Roth enabled Koufax to become a craftsman at his profession, a seeker of intimate knowledge about his craft, not just to excel at the strategy of the ballgame. Koufax sought also to improve his baseball output by understanding the medical aspects of his left arm. Here, he was tutored by Dr. Robert Kerlan. Linn details a number of arm injuries and recoveries plotted by Kerlan, as Koufax understood that his arm “had passed over the line between temporary change and permanent trouble,” after “an arthritic change had taken place.”7
Linn illustrates Koufax’s trusting nature as the foundation of the opening chapter, where Koufax is infuriated by a Time magazine story published after the 1965 World Series in which the magazine “managed to gather together all the myths into one great orgy of myth-making.” In the book’s opening paragraph, Linn writes that Koufax wants to bury “the myth of Sandy Koufax the anti-athlete” who supposedly has “regretted–and even resented–the life of fame and fortune that has been forced upon me.”8
Later in the book, Linn details another example of Koufax’s trusting nature with his extreme dismay at the gamesmanship and deception employed by Dodgers management in his 1964 salary negotiation, a process that he terms “negotiation by ultimatum.” What particularly rattled Koufax was the demand that he refrain from negotiating his salary through the newspapers, but then management did just that to push its position.

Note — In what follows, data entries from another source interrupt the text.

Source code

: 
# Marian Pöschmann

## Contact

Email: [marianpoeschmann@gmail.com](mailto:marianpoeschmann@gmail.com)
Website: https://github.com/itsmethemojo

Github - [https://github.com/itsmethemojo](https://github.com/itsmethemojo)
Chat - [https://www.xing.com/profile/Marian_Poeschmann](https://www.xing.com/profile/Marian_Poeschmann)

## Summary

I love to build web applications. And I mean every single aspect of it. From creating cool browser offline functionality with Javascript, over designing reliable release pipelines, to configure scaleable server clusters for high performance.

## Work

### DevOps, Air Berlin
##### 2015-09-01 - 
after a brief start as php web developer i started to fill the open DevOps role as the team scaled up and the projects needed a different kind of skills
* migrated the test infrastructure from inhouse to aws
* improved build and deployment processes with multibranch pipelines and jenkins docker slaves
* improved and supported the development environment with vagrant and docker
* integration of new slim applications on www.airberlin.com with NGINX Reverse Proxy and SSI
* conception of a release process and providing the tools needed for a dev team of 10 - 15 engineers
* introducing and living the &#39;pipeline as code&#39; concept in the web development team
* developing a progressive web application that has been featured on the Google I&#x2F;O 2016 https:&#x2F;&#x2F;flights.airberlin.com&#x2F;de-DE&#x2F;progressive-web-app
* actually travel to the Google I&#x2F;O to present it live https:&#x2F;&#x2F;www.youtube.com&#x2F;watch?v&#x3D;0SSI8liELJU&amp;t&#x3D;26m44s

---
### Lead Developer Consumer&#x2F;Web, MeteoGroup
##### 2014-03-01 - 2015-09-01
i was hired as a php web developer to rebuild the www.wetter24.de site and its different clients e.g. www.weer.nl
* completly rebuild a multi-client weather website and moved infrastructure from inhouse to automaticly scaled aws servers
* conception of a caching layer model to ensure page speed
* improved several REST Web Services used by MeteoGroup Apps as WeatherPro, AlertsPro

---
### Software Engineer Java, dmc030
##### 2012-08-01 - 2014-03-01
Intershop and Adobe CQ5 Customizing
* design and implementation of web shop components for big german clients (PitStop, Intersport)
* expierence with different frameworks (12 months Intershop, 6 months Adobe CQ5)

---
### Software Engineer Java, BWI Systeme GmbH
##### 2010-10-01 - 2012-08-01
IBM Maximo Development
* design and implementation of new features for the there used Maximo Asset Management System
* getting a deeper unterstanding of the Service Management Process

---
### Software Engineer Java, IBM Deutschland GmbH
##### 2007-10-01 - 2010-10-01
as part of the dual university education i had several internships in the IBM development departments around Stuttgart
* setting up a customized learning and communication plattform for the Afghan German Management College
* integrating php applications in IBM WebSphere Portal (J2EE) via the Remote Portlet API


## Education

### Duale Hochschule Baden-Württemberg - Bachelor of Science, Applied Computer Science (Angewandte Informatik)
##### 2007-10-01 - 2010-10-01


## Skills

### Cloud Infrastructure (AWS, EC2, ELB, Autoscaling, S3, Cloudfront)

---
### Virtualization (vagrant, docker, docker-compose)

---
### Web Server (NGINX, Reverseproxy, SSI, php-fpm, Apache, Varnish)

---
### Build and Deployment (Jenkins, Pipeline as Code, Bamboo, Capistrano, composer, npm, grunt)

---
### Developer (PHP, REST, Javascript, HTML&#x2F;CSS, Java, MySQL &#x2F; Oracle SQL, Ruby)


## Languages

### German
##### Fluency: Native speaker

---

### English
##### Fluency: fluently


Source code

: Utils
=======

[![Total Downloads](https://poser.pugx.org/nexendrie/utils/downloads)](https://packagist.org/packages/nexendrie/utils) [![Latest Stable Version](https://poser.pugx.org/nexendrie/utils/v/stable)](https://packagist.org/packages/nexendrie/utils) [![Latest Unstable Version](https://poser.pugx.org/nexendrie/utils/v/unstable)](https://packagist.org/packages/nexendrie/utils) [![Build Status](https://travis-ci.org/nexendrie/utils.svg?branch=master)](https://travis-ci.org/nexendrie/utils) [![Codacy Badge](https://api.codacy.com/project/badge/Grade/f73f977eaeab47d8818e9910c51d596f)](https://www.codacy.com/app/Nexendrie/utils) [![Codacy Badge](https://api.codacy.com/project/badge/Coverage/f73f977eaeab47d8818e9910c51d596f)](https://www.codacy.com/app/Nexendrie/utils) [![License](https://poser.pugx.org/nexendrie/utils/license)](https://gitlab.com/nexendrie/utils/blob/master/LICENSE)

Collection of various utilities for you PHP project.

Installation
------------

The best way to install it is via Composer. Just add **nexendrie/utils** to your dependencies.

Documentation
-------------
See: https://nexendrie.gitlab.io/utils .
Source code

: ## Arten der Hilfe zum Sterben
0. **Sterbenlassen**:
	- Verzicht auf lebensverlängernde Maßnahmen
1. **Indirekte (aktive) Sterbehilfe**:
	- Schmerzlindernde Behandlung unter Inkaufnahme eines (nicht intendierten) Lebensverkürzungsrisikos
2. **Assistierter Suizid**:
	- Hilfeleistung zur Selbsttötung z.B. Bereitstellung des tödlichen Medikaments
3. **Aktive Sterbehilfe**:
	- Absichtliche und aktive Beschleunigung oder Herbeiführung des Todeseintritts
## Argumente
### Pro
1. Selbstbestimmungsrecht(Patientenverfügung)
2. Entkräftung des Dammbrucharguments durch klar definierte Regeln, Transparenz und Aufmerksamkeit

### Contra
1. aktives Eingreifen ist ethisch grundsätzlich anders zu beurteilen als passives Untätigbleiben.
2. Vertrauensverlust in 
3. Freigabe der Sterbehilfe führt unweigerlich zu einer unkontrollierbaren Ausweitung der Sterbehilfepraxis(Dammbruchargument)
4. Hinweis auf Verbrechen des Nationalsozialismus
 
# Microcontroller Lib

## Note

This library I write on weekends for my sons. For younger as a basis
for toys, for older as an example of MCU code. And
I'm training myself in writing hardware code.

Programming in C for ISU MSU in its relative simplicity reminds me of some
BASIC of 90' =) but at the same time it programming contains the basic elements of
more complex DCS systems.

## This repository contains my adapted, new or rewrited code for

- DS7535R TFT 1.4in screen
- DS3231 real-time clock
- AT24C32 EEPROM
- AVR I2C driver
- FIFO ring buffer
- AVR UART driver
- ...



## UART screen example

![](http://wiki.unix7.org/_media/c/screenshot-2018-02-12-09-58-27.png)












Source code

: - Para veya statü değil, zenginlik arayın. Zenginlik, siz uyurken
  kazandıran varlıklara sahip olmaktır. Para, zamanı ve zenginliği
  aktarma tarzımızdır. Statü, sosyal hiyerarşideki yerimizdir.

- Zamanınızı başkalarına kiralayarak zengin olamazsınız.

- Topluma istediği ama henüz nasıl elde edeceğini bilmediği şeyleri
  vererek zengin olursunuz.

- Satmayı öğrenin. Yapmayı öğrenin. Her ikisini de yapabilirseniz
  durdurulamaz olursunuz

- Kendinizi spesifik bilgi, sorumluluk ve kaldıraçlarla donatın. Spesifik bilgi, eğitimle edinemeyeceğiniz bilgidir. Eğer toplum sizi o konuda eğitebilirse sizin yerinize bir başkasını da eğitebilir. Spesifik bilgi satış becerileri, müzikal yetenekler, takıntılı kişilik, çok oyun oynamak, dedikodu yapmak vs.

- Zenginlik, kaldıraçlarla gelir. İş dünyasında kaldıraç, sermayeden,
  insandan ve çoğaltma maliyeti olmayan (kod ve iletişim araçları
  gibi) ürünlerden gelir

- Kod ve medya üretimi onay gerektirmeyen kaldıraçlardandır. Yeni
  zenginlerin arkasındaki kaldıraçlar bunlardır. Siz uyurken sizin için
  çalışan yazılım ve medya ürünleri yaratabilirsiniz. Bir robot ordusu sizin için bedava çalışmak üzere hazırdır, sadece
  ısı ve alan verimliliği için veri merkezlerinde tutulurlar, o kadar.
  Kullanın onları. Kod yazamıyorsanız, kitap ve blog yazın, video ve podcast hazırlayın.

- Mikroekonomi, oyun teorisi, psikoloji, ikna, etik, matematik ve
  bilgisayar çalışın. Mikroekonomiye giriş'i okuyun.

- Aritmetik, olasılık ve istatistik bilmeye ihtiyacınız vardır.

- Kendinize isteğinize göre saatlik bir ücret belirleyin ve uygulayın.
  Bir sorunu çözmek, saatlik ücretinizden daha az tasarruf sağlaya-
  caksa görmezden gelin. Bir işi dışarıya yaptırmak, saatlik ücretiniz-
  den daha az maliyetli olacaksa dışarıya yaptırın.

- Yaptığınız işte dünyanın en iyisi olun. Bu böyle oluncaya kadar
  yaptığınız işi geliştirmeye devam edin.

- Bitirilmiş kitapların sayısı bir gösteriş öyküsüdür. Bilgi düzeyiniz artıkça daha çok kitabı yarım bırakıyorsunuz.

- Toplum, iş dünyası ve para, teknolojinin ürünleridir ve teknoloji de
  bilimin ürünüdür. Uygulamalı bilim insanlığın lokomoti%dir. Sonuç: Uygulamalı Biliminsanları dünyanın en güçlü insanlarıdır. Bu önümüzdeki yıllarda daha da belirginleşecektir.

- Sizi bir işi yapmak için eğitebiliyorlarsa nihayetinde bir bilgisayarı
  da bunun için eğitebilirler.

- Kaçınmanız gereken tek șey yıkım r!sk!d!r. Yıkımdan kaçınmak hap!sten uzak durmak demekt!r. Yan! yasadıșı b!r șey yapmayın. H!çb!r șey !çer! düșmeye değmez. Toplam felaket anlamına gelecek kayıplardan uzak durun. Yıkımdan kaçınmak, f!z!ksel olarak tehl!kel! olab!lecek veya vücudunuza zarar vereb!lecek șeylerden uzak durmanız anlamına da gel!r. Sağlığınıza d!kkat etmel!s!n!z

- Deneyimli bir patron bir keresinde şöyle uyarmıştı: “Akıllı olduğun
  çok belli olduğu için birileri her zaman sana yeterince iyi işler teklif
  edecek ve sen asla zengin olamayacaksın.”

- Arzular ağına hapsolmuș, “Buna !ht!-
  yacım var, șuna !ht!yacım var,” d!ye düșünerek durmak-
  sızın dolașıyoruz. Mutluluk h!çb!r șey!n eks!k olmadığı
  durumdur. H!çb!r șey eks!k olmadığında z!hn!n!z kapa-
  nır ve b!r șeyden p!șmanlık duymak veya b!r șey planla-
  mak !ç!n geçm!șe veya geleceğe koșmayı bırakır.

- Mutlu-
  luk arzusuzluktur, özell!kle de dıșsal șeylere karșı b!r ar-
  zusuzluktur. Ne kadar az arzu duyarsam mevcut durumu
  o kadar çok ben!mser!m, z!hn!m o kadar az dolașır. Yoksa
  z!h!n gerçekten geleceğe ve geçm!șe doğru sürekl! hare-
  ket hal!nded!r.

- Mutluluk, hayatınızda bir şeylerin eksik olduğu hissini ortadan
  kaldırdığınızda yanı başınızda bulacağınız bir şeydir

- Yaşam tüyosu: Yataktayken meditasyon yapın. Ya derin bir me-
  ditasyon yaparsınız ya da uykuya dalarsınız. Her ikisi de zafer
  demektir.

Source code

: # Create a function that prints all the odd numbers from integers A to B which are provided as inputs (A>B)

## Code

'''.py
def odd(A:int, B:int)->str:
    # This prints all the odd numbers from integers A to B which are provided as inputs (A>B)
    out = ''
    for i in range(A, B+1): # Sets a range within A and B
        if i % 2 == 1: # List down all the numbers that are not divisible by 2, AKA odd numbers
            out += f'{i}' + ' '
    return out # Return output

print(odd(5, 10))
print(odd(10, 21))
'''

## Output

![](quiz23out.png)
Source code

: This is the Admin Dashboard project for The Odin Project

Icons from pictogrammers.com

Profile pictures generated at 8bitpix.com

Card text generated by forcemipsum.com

Koufax was cornered into agreeing to a $70,000 salary after the Dodgers had inaccurately told the newspapers that he wanted $90,000. After the conclusion of the negotiation, Koufax (through Linn) says, “All right, I’m signing this as we agreed. But I want you to know that I’m not happy about it. It’s not that I’m not happy with the money. I’m just not happy about the way it was done.”9
The veracity of revelations in any autobiography is, of course, subject to the author being a reliable narrator. Gruver’s 2000 biography provides reliability by articulating Linn’s take on Koufax’s motive for writing the book: “One of the reasons Koufax agreed to do his autobiography before the ’66 season was because he knew he was going to hold out and didn’t want to feel pressure for money.” As Gruver writes about the famous Koufax/Drysdale joint holdout in the spring of 1966, “Koufax strengthened his position by accepting $100,000 to do his autobiography with Ed Linn.”10
Additional reliability, and support for the view of his trusting nature, comes from current-day experts who study generations. Koufax was a member of the Silent Generation, those Americans born between 1925 and 1945, which influenced the shaping of his values and motivations, i.e., his inner character traits. According to psychology professor Jean Twenge in her analysis of generational differences, Silents are “more likely to trust others, and more likely to see the good in people,” in line with the those in the preceding Greatest Generation, more than the following Boomer Generation, and much more than the next subsequent Generation X grouping.11
Besides this higher level of trust in others, Silents also “lived their young adulthood in a more collectivistic, family-oriented time in American history.” However, Silents were snagged in a societal transition when “American culture began the 1960s as a collectivistic culture (focused on social rules and group harmony) and ended it as an individualistic one (focused on the needs of the self and thus often rejecting traditional rules).” From the 1970s forward, individualism trended higher with each subsequent decade.12
Some Silents adapted to the new individualism and the emerging celebrity culture; others like Koufax held steadfast. The celebrity life was not something Koufax inherently wanted, nor as a Silent was it something he could philosophically handle. Koufax was a man seemingly locked into the mentality of the 1940s. He was highly resistant to the societal changes of the 1960s, which were just unfolding when the Koufax autobiography was published in the fall of 1966.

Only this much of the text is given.